We initially worked with the P5s across two separate classes they have. Each class is roughly 25 students, so quite the number to deal with and consider when planning each lesson. These classes would operate on a weekly basis to help us build trust and continuity to their learning. After all, it can be difficult to get the buy-in of young kids if they aren’t able to trust and rely on us. We have been doing these classes for five weeks now and it’s clear that this style of teaching and class structure was a good idea. The young people now expect us to arrive, are very excited when we turn up, and are chomping at the bit to get involved. 

The curiosity of young people is something that we love. One week we were preparing some cauliflower for a curry we were making with the class. And to the amusement and delight of some, but also the horror of others, a couple of small slugs were hiding in the leaves of the cauliflower. The kids were shocked and didn’t understand why there were slugs in the veg. This was a great opportunity to talk to them about using fresh produce from local farms, and that sometimes this means wee bugs or dirt can be left behind. This is unlike what they are likely to find at supermarkets where produce is less fresh and often has been exposed to harmful pesticides, as well as going through a packaging process. Two of the classmates looked after the slugs all class and then ‘set them free’ afterwards.

Some of the lesson and techniques we have covered over the various classes include:

Knife skills

  • This is something we get the young people to work on each week to help build confidence. Repetition of this skill helps build memory pathways so they develop a safe and correct technique.

  • Chopping fruits and vegetables is a great way to get the kids comfortable with holding and using knives. 

  • Admittedly this is the main lesson objective that we have to approach with caution and much more of a serious attitude towards. These kids are young and excitable so we quickly had to be clear that this is not a game and this part of the lessons should be taken seriously. 

Fresh Pasta Making

  • This is a really good class for the students as each person got to make their own little ball of pasta dough to take home, as well as roll out and shape some pasta from a batch of dough we pre made for them. 

  • A fun lesson indeed, but also equally as messy. Young people sometimes have a bit too much fun covering themselves and others in flour… but hey, at least it washes out!

Sauce Making

  • Sauces are a great thing to show people how to make. Many store bought sauces these days are packed full of sugars, preservatives and unnatural ingredients. 

  • Showcasing how to make simple sauces (e.g. tomato sauces, vegetable soups, fresh mayonnaise, petso etc.) is a great lesson and way of replacing an unhealthy store bought alternative. It can often be a lot cheaper also.

Flapjacks and Cupcakes

  • It goes without saying that every week we turn up and the young people quickly ask if we are making cake that week. Afterall, they are the age group that spends most of their days daydreaming about the joys of cake… come to think of it, we still do too.

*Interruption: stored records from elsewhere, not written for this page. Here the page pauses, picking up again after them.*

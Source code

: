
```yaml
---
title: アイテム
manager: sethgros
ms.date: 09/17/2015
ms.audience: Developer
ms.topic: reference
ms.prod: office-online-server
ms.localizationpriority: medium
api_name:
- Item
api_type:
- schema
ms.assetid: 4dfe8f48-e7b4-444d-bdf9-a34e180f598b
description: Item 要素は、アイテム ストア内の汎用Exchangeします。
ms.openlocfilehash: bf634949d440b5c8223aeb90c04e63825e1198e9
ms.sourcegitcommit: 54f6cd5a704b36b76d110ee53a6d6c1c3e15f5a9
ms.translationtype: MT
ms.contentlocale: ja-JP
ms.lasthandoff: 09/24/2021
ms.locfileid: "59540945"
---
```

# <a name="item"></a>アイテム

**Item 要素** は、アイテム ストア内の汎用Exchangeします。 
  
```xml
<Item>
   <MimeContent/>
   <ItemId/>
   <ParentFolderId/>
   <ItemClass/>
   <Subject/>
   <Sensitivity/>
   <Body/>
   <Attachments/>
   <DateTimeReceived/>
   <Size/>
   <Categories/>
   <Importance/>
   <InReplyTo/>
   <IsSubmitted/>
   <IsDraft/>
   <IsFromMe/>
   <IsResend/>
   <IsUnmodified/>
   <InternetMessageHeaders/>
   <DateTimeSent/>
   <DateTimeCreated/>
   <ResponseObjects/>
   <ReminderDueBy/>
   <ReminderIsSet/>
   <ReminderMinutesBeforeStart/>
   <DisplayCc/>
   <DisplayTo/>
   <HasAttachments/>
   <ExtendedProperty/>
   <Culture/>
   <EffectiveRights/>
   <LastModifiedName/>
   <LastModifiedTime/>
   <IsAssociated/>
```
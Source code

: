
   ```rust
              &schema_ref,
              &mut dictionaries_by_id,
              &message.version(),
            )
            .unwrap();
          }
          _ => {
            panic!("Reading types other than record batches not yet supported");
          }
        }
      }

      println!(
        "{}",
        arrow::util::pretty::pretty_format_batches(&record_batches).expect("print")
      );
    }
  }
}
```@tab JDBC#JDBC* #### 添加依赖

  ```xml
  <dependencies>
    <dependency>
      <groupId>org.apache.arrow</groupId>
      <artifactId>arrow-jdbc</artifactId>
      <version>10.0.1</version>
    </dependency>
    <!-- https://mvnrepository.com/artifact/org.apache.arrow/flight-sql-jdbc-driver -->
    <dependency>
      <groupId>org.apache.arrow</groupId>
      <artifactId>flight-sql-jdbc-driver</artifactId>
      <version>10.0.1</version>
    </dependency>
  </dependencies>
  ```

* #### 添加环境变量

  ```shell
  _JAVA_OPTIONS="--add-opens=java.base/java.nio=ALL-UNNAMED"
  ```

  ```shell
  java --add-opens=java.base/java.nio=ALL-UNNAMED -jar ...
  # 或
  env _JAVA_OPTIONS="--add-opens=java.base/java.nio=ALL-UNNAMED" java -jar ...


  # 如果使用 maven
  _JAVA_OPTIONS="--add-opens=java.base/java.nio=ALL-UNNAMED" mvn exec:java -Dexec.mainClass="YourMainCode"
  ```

  • We decided we would show them some basics of baking, and attempt to make things on the healthier side of the sweets world. Flapjacks are great recipes for making healthy sweet treats, as well as things like carrot cupcakes. 

At this stage, having worked with the club for several weeks running, we had established a warm friendly relationship with the young people and really enjoyed teaching them each week. 

So, what’s next? We have agreed to be part of the ‘Health Week’ at school and will be delivering shorter classes showcasing some healthy fresh ingredients and fun ways to use them. Whilst working with kids can present some unique challenges for us as chefs it is clear to us that the kids are benefiting from these classes and we hope to continue to inspire them to cook, eat and be interested in fun, exciting and nourishing food.